Task to complete:
Output all entries precisely and leave out the pictures.

Segment Open

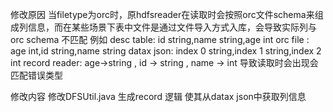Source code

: 修改原因
当filetype为orc时，原hdfsreader在读取时会按照orc文件schema来组成列信息，而在某些场景下表中文件是通过文件导入方式入库，会导致实际列与orc schema 不匹配
例如
desc table: 
id string,name string,age int
orc file :
age int,id string,name string
datax json:
index 0 string,index 1 string,index 2 int
record reader:
age->string , id -> string , name -> int
导致读取时会出现会匹配错误类型

修改内容
修改DFSUtil.java 生成record 逻辑 使其从datax json中获取列信息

Segment Closed

Reply:
Source code

: 修改原因
当filetype为orc时，原hdfsreader在读取时会按照orc文件schema来组成列信息，而在某些场景下表中文件是通过文件导入方式入库，会导致实际列与orc schema 不匹配
例如
desc table: 
id string,name string,age int
orc file :
age int,id string,name string
datax json:
index 0 string,index 1 string,index 2 int
record reader:
age->string , id -> string , name -> int
导致读取时会出现会匹配错误类型

修改内容
修改DFSUtil.java 生成record 逻辑 使其从datax json中获取列信息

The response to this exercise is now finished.